Action item | Nothing in the data may be altered as it is transcribed.

Records for this task |
☆ ☆ ☆

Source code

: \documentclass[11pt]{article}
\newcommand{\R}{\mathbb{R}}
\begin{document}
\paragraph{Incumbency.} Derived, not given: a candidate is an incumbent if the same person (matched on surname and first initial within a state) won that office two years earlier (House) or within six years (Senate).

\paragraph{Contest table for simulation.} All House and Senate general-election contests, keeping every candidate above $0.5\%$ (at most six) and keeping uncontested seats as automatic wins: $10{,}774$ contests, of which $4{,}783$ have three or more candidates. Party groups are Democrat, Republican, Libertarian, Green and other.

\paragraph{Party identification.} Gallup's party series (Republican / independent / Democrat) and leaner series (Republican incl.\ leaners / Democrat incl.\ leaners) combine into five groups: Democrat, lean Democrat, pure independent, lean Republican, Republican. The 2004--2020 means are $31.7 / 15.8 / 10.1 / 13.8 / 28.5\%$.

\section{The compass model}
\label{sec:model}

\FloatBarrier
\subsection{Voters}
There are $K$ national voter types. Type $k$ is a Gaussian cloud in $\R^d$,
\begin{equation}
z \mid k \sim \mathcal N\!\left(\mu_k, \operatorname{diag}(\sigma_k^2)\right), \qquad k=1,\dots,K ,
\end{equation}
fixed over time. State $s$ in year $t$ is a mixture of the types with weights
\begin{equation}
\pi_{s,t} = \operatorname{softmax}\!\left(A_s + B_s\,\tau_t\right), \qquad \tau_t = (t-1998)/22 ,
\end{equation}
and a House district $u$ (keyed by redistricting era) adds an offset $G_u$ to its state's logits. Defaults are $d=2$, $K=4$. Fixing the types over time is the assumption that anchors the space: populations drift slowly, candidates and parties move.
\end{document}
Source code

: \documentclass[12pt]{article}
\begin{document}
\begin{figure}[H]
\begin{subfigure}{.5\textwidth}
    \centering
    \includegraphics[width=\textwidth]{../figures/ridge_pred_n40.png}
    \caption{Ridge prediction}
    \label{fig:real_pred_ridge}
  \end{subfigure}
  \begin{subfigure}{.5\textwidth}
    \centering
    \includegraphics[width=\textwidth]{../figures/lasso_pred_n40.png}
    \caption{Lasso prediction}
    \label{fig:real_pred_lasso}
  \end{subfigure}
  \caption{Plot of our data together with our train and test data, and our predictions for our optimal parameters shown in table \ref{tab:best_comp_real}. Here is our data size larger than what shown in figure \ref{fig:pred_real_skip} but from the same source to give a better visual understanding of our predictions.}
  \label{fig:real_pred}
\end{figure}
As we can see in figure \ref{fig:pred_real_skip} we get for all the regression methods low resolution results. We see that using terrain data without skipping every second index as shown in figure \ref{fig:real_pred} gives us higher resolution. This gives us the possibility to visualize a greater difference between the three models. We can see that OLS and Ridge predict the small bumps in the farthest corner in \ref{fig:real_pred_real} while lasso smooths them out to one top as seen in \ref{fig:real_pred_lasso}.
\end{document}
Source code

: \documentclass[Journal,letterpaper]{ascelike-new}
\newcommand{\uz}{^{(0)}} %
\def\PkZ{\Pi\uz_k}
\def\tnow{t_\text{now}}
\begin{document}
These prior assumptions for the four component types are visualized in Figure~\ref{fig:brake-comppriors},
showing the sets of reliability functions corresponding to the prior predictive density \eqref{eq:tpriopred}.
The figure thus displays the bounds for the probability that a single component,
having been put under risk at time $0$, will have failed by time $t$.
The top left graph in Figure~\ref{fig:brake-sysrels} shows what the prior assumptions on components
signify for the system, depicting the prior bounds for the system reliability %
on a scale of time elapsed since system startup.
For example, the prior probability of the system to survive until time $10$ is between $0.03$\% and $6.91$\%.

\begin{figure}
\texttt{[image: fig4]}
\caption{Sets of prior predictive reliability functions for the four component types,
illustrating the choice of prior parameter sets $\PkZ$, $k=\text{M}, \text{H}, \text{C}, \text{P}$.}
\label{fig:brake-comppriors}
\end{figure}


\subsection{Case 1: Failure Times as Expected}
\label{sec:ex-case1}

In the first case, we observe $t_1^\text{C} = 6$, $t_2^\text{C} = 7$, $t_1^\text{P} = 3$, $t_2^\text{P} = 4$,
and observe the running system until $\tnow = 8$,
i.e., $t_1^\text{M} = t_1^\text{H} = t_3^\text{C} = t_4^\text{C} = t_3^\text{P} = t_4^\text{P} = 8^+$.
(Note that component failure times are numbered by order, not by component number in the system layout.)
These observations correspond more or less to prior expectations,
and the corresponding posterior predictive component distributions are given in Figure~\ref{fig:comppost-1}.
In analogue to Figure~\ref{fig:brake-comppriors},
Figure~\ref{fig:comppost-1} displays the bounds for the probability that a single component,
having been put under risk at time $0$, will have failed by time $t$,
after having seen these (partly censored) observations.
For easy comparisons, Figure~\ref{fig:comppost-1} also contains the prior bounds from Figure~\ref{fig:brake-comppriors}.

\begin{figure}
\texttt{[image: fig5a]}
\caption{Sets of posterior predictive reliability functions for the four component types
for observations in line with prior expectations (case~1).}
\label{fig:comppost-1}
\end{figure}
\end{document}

☆ ☆ ☆

Solution |
Source code

: \documentclass[11pt]{article}
\newcommand{\R}{\mathbb{R}}
\begin{document}
\paragraph{Incumbency.} Derived, not given: a candidate is an incumbent if the same person (matched on surname and first initial within a state) won that office two years earlier (House) or within six years (Senate).

\paragraph{Contest table for simulation.} All House and Senate general-election contests, keeping every candidate above $0.5\%$ (at most six) and keeping uncontested seats as automatic wins: $10{,}774$ contests, of which $4{,}783$ have three or more candidates. Party groups are Democrat, Republican, Libertarian, Green and other.

\paragraph{Party identification.} Gallup's party series (Republican / independent / Democrat) and leaner series (Republican incl.\ leaners / Democrat incl.\ leaners) combine into five groups: Democrat, lean Democrat, pure independent, lean Republican, Republican. The 2004--2020 means are $31.7 / 15.8 / 10.1 / 13.8 / 28.5\%$.

\section{The compass model}
\label{sec:model}

\FloatBarrier
\subsection{Voters}
There are $K$ national voter types. Type $k$ is a Gaussian cloud in $\R^d$,
\begin{equation}
z \mid k \sim \mathcal N\!\left(\mu_k, \operatorname{diag}(\sigma_k^2)\right), \qquad k=1,\dots,K ,
\end{equation}
fixed over time. State $s$ in year $t$ is a mixture of the types with weights
\begin{equation}
\pi_{s,t} = \operatorname{softmax}\!\left(A_s + B_s\,\tau_t\right), \qquad \tau_t = (t-1998)/22 ,
\end{equation}
and a House district $u$ (keyed by redistricting era) adds an offset $G_u$ to its state's logits. Defaults are $d=2$, $K=4$. Fixing the types over time is the assumption that anchors the space: populations drift slowly, candidates and parties move.
\end{document}
Source code

: \documentclass[12pt]{article}
\begin{document}
\begin{figure}[H]
\begin{subfigure}{.5\textwidth}
    \centering
    \includegraphics[width=\textwidth]{../figures/ridge_pred_n40.png}
    \caption{Ridge prediction}
    \label{fig:real_pred_ridge}
  \end{subfigure}
  \begin{subfigure}{.5\textwidth}
    \centering
    \includegraphics[width=\textwidth]{../figures/lasso_pred_n40.png}
    \caption{Lasso prediction}
    \label{fig:real_pred_lasso}
  \end{subfigure}
  \caption{Plot of our data together with our train and test data, and our predictions for our optimal parameters shown in table \ref{tab:best_comp_real}. Here is our data size larger than what shown in figure \ref{fig:pred_real_skip} but from the same source to give a better visual understanding of our predictions.}
  \label{fig:real_pred}
\end{figure}
As we can see in figure \ref{fig:pred_real_skip} we get for all the regression methods low resolution results. We see that using terrain data without skipping every second index as shown in figure \ref{fig:real_pred} gives us higher resolution. This gives us the possibility to visualize a greater difference between the three models. We can see that OLS and Ridge predict the small bumps in the farthest corner in \ref{fig:real_pred_real} while lasso smooths them out to one top as seen in \ref{fig:real_pred_lasso}.
\end{document}
Source code

: \documentclass[Journal,letterpaper]{ascelike-new}
\newcommand{\uz}{^{(0)}} %
\def\PkZ{\Pi\uz_k}
\def\tnow{t_\text{now}}
\begin{document}
These prior assumptions for the four component types are visualized in Figure~\ref{fig:brake-comppriors},
showing the sets of reliability functions corresponding to the prior predictive density \eqref{eq:tpriopred}.
The figure thus displays the bounds for the probability that a single component,
having been put under risk at time $0$, will have failed by time $t$.
The top left graph in Figure~\ref{fig:brake-sysrels} shows what the prior assumptions on components
signify for the system, depicting the prior bounds for the system reliability %
on a scale of time elapsed since system startup.
For example, the prior probability of the system to survive until time $10$ is between $0.03$\% and $6.91$\%.

\begin{figure}
\texttt{[image: fig4]}
\caption{Sets of prior predictive reliability functions for the four component types,
illustrating the choice of prior parameter sets $\PkZ$, $k=\text{M}, \text{H}, \text{C}, \text{P}$.}
\label{fig:brake-comppriors}
\end{figure}


\subsection{Case 1: Failure Times as Expected}
\label{sec:ex-case1}

In the first case, we observe $t_1^\text{C} = 6$, $t_2^\text{C} = 7$, $t_1^\text{P} = 3$, $t_2^\text{P} = 4$,
and observe the running system until $\tnow = 8$,
i.e., $t_1^\text{M} = t_1^\text{H} = t_3^\text{C} = t_4^\text{C} = t_3^\text{P} = t_4^\text{P} = 8^+$.
(Note that component failure times are numbered by order, not by component number in the system layout.)
These observations correspond more or less to prior expectations,
and the corresponding posterior predictive component distributions are given in Figure~\ref{fig:comppost-1}.
In analogue to Figure~\ref{fig:brake-comppriors},
Figure~\ref{fig:comppost-1} displays the bounds for the probability that a single component,
having been put under risk at time $0$, will have failed by time $t$,
after having seen these (partly censored) observations.
For easy comparisons, Figure~\ref{fig:comppost-1} also contains the prior bounds from Figure~\ref{fig:brake-comppriors}.

\begin{figure}
\texttt{[image: fig5a]}
\caption{Sets of posterior predictive reliability functions for the four component types
for observations in line with prior expectations (case~1).}
\label{fig:comppost-1}
\end{figure}
\end{document}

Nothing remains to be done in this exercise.